* **Saved entries**

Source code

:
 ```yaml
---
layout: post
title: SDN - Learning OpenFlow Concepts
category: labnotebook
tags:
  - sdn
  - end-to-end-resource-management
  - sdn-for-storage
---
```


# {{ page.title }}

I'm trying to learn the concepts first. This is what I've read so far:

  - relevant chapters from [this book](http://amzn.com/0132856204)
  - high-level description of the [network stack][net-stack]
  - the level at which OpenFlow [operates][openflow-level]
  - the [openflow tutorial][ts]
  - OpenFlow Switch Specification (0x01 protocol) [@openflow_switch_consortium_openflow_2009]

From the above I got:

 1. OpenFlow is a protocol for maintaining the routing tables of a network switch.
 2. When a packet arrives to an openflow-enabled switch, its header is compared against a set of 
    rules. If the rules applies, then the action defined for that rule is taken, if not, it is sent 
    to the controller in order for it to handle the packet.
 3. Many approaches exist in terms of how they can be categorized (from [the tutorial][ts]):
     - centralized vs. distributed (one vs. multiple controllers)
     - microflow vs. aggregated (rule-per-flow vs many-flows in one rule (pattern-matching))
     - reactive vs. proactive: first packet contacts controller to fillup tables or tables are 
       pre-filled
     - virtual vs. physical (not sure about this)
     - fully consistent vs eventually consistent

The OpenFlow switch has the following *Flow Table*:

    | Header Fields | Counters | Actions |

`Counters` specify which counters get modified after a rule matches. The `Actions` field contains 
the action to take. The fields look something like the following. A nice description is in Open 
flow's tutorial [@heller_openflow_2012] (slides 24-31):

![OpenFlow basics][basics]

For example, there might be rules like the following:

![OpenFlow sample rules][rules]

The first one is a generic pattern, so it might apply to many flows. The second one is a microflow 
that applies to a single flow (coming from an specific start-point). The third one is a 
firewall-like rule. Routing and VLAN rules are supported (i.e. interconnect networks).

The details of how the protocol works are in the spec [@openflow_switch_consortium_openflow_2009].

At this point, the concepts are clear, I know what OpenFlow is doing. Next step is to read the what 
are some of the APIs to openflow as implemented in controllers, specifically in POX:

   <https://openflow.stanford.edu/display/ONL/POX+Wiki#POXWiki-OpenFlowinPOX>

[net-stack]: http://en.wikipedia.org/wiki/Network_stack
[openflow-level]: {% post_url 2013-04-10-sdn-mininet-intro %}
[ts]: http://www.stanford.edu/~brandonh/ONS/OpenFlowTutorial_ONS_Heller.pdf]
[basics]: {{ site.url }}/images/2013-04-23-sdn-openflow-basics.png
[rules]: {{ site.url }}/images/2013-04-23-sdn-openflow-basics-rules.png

* **WHAT YOU WILL DO**
Above are the records; from them, give again exactly the lines from the one containing "3. Many approaches" to the one containing "- reactive vs.", both lines included, and nothing more.

* **YOUR SOLUTION**
 3. Many approaches exist in terms of how they can be categorized (from [the tutorial][ts]):
     - centralized vs. distributed (one vs. multiple controllers)
     - microflow vs. aggregated (rule-per-flow vs many-flows in one rule (pattern-matching))
     - reactive vs. proactive: first packet contacts controller to fillup tables or tables are 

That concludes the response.